Records provided START

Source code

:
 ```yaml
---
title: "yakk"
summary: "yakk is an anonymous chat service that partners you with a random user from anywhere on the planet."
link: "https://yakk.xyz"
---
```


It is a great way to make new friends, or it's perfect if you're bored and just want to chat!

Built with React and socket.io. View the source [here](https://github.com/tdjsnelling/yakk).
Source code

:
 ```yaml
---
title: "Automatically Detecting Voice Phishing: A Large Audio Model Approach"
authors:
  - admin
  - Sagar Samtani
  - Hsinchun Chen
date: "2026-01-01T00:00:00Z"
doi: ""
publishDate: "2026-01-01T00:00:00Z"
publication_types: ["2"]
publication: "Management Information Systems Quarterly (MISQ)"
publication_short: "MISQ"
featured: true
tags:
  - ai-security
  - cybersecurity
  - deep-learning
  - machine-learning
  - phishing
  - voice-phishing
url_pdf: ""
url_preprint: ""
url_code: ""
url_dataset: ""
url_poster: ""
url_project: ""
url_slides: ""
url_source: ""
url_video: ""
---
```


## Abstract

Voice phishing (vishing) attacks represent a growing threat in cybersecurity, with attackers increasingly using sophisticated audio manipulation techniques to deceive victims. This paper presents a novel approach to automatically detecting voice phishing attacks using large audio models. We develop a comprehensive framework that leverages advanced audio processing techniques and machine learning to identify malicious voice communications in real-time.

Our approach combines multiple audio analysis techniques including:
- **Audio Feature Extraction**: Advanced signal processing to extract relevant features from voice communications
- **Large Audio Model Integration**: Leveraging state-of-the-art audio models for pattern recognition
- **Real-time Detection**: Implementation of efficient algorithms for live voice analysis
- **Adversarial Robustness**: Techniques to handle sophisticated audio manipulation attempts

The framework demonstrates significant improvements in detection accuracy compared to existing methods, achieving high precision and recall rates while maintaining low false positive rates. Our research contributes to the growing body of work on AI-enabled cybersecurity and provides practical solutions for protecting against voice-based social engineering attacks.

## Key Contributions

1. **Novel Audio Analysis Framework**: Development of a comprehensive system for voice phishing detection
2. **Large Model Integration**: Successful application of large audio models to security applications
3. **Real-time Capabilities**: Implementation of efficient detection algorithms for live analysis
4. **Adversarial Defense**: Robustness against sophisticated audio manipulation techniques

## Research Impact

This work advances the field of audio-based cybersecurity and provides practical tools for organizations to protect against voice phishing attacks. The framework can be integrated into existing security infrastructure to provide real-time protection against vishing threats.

Records provided END

About this exercise: Output the records above exactly as written.

Response area:
Source code

:
 ```yaml
---
title: "yakk"
summary: "yakk is an anonymous chat service that partners you with a random user from anywhere on the planet."
link: "https://yakk.xyz"
---
```


It is a great way to make new friends, or it's perfect if you're bored and just want to chat!

Built with React and socket.io. View the source [here](https://github.com/tdjsnelling/yakk).
Source code

:
 ```yaml
---
title: "Automatically Detecting Voice Phishing: A Large Audio Model Approach"
authors:
  - admin
  - Sagar Samtani
  - Hsinchun Chen
date: "2026-01-01T00:00:00Z"
doi: ""
publishDate: "2026-01-01T00:00:00Z"
publication_types: ["2"]
publication: "Management Information Systems Quarterly (MISQ)"
publication_short: "MISQ"
featured: true
tags:
  - ai-security
  - cybersecurity
  - deep-learning
  - machine-learning
  - phishing
  - voice-phishing
url_pdf: ""
url_preprint: ""
url_code: ""
url_dataset: ""
url_poster: ""
url_project: ""
url_slides: ""
url_source: ""
url_video: ""
---
```


## Abstract

Voice phishing (vishing) attacks represent a growing threat in cybersecurity, with attackers increasingly using sophisticated audio manipulation techniques to deceive victims. This paper presents a novel approach to automatically detecting voice phishing attacks using large audio models. We develop a comprehensive framework that leverages advanced audio processing techniques and machine learning to identify malicious voice communications in real-time.

Our approach combines multiple audio analysis techniques including:
- **Audio Feature Extraction**: Advanced signal processing to extract relevant features from voice communications
- **Large Audio Model Integration**: Leveraging state-of-the-art audio models for pattern recognition
- **Real-time Detection**: Implementation of efficient algorithms for live voice analysis
- **Adversarial Robustness**: Techniques to handle sophisticated audio manipulation attempts

The framework demonstrates significant improvements in detection accuracy compared to existing methods, achieving high precision and recall rates while maintaining low false positive rates. Our research contributes to the growing body of work on AI-enabled cybersecurity and provides practical solutions for protecting against voice-based social engineering attacks.

## Key Contributions

1. **Novel Audio Analysis Framework**: Development of a comprehensive system for voice phishing detection
2. **Large Model Integration**: Successful application of large audio models to security applications
3. **Real-time Capabilities**: Implementation of efficient detection algorithms for live analysis
4. **Adversarial Defense**: Robustness against sophisticated audio manipulation techniques

## Research Impact

This work advances the field of audio-based cybersecurity and provides practical tools for organizations to protect against voice phishing attacks. The framework can be integrated into existing security infrastructure to provide real-time protection against vishing threats.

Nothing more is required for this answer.